These fossil insects which I found in central NJ are from the Turonion period of the Upper Cretaceous, about 92 Million years old. The insects in amber from this site are among the oldest found in the world. Recent finds from New Jersey include the oldest mushroom, the oldest flower in amber, the oldest ants, and the oldest feather from a terrestrial bird in North America. Biting insects have also been found, making extraction of dinosaur DNA a possibility.
|A leafhopper. Note the airbubbles, some of which also contain water.|
The amber from New Jersey tends to be found mostly as small pieces, and it is commonly cloudy or even opaque. However, most of the insects inclusions are new to science, making it very significant to researchers. They are currently under study by Dr David Grimaldi of the American Museum of Natural History. Along with the amber is found the well preserved leaves and wood of various trees and shrubs.
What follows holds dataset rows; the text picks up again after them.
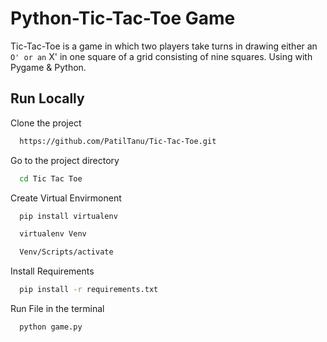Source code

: 
# Python-Tic-Tac-Toe Game

Tic-Tac-Toe is a game in which two players take turns in drawing either an ` O' or an ` X' in one square of a grid consisting of nine squares. Using with Pygame & Python.






## Run Locally

Clone the project

```bash
  https://github.com/PatilTanu/Tic-Tac-Toe.git
```

Go to the project directory

```bash
  cd Tic Tac Toe
```

Create Virtual Envirmonent

```bash
  pip install virtualenv   
```

```bash
  virtualenv Venv
```

```bash
  Venv/Scripts/activate 
```

Install Requirements

```bash
  pip install -r requirements.txt
```

Run File in the terminal

```bash
  python game.py
```
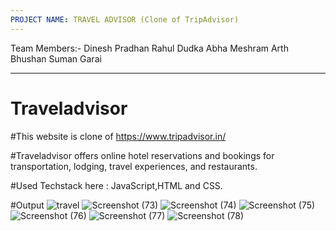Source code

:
```yaml
---
PROJECT NAME: TRAVEL ADVISOR (Clone of TripAdvisor)
---
```


Team Members:-
Dinesh Pradhan
Rahul Dudka
Abha Meshram
Arth Bhushan
Suman Garai

---

# Traveladvisor

#This website is clone of https://www.tripadvisor.in/

#Traveladvisor offers online hotel reservations and bookings for transportation, lodging, travel experiences, and restaurants.

#Used Techstack here :  JavaScript,HTML and CSS.

#Output
![travel](https://user-images.githubusercontent.com/107466839/210731130-7c443cd5-770d-4f27-b3dd-9f3530262962.png)
![Screenshot (73)](https://user-images.githubusercontent.com/107466839/210731196-5f2c845c-7afb-46b8-a6f3-f7c8c026c8ee.png)
![Screenshot (74)](https://user-images.githubusercontent.com/107466839/210731219-3afb5187-1e05-44d7-89c1-a9515d4e88c5.png)
![Screenshot (75)](https://user-images.githubusercontent.com/107466839/210731245-310c3e2a-0486-42eb-969a-2951162ca223.png)
![Screenshot (76)](https://user-images.githubusercontent.com/107466839/210731258-6a54a44f-be8b-485c-96d4-980ed11a742e.png)
![Screenshot (77)](https://user-images.githubusercontent.com/107466839/210731277-143a1b13-8015-412f-9a6d-e79b8b3aeb48.png)
![Screenshot (78)](https://user-images.githubusercontent.com/107466839/210731298-85eb9851-c4a5-47c9-b4ed-6f9eafb993c2.png)
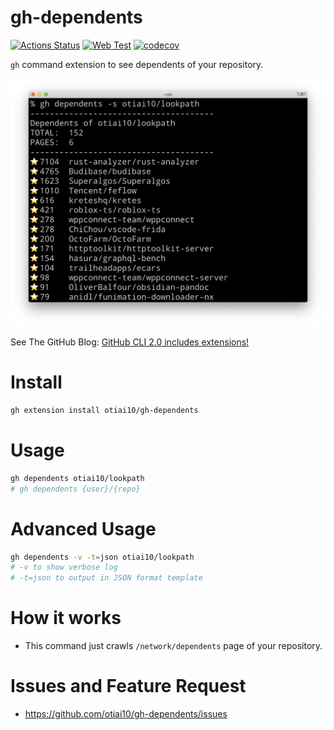 # gh-dependents

[![Actions Status](https://github.com/otiai10/gh-dependents/workflows/Go/badge.svg)](https://github.com/otiai10/gh-dependents/actions)
[![Web Test](https://github.com/otiai10/gh-dependents/actions/workflows/webtest.yaml/badge.svg)](https://github.com/otiai10/gh-dependents/actions/workflows/webtest.yaml)
[![codecov](https://codecov.io/gh/otiai10/gh-dependents/branch/main/graph/badge.svg)](https://codecov.io/gh/otiai10/gh-dependents)

`gh` command extension to see dependents of your repository.

![screenshot](https://raw.githubusercontent.com/otiai10/gh-dependents/main/screenshot.png)

See The GitHub Blog: [GitHub CLI 2.0 includes extensions!](https://github.blog/2021-08-24-github-cli-2-0-includes-extensions/)

# Install

```sh
gh extension install otiai10/gh-dependents
```

# Usage

```sh
gh dependents otiai10/lookpath
# gh dependents {user}/{repo}
```

# Advanced Usage

```sh
gh dependents -v -t=json otiai10/lookpath
# -v to show verbose log
# -t=json to output in JSON format template
```

# How it works

- This command just crawls `/network/dependents` page of your repository.

# Issues and Feature Request

- https://github.com/otiai10/gh-dependents/issues
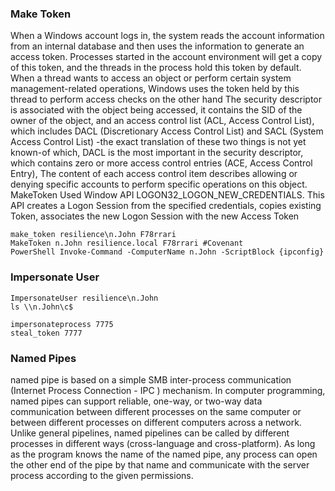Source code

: ### Make Token
When a Windows account logs in, the system reads the account information from an internal database and then uses the information to generate an access token. Processes started in the account environment will get a copy of this token, and the threads in the process hold this token by default. When a thread wants to access an object or perform certain system management-related operations, Windows uses the token held by this thread to perform access checks on the other hand The security descriptor is associated with the object being accessed, it contains the SID of the owner of the object, and an access control list (ACL, Access Control List), which includes DACL (Discretionary Access Control List) and SACL (System Access Control List) -the exact translation of these two things is not yet known-of which, DACL is the most important in the security descriptor, which contains zero or more access control entries (ACE, Access Control Entry), The content of each access control item describes allowing or denying specific accounts to perform specific operations on this object. 
MakeToken Used Window API LOGON32_LOGON_NEW_CREDENTIALS.
This API creates a Logon Session from the specified credentials, copies existing Token, associates the new Logon Session with the new Access Token
```
make_token resilience\n.John F78rrari
MakeToken n.John resilience.local F78rrari #Covenant
PowerShell Invoke-Command -ComputerName n.John -ScriptBlock {ipconfig}
```
### Impersonate User
```
ImpersonateUser resilience\n.John
ls \\n.John\c$

```
```
impersonateprocess 7775
steal_token 7777
```

### Named Pipes
named pipe is based on a simple SMB inter-process communication (Internet Process Connection - IPC ) mechanism. 
In computer programming, named pipes can support reliable, one-way, or two-way data communication between different processes on the same computer or between different processes on different computers across a network.
Unlike general pipelines, named pipelines can be called by different processes in different ways (cross-language and cross-platform).
As long as the program knows the name of the named pipe, any process can open the other end of the pipe by that name and communicate with the server process according to the given permissions.



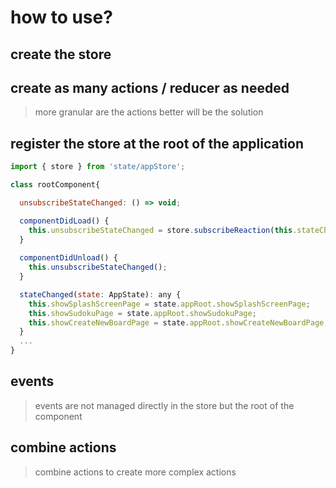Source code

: # how to use?

## create the store


## create as many actions / reducer as needed

> more granular are the actions better will be the solution


## register the store at the root of the application

``` javascript
import { store } from 'state/appStore';

class rootComponent{

  unsubscribeStateChanged: () => void;

  componentDidLoad() {
    this.unsubscribeStateChanged = store.subscribeReaction(this.stateChanged, this);
  }
  
  componentDidUnload() {
    this.unsubscribeStateChanged();
  }

  stateChanged(state: AppState): any {
    this.showSplashScreenPage = state.appRoot.showSplashScreenPage;
    this.showSudokuPage = state.appRoot.showSudokuPage;
    this.showCreateNewBoardPage = state.appRoot.showCreateNewBoardPage;
  }
  ...
}
```

## events

> events are not managed directly in the store but the root of the component

## combine actions

> combine actions to create more complex actions
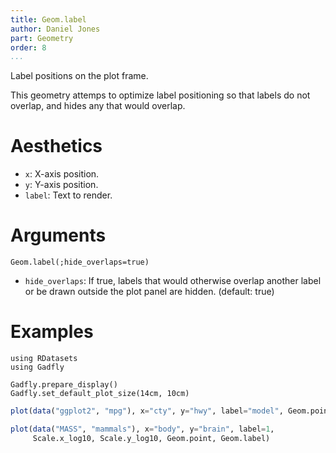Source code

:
 ```yaml
---
title: Geom.label
author: Daniel Jones
part: Geometry
order: 8
...
```


Label positions on the plot frame.

This geometry attemps to optimize label positioning so that labels do not
overlap, and hides any that would overlap.

# Aesthetics

  * `x`: X-axis position.
  * `y`: Y-axis position.
  * `label`: Text to render.

# Arguments

```{.julia execute="fales"}
Geom.label(;hide_overlaps=true)
```

  * `hide_overlaps`: If true, labels that would otherwise overlap another
    label or be drawn outside the plot panel are hidden. (default: true)


# Examples


```{.julia hide="true" results="none"}
using RDatasets
using Gadfly

Gadfly.prepare_display()
Gadfly.set_default_plot_size(14cm, 10cm)
```


```julia
plot(data("ggplot2", "mpg"), x="cty", y="hwy", label="model", Geom.point, Geom.label)
```


```julia
plot(data("MASS", "mammals"), x="body", y="brain", label=1,
     Scale.x_log10, Scale.y_log10, Geom.point, Geom.label)
```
Although the tree responsible for the amber hasn't been positively identified, it is believed to be related to the cedar family. Myself and several other collectors found a single lignitized log with thin layers of amber within the wood. Analyzing this wood might determine the species of the amber tree.
|A very well preserved midge|
|An unidentified insect, possibly a wood-boring beetle|
Unlike localities like the Dominican Republic where the amber containing layers are rock, the clay and lignite is soft and unconsolidated, so it can easily be dug using shovels and trowels. Paleontologists recently excavated the site using heavy equipment, recovering a considerable amount of amber.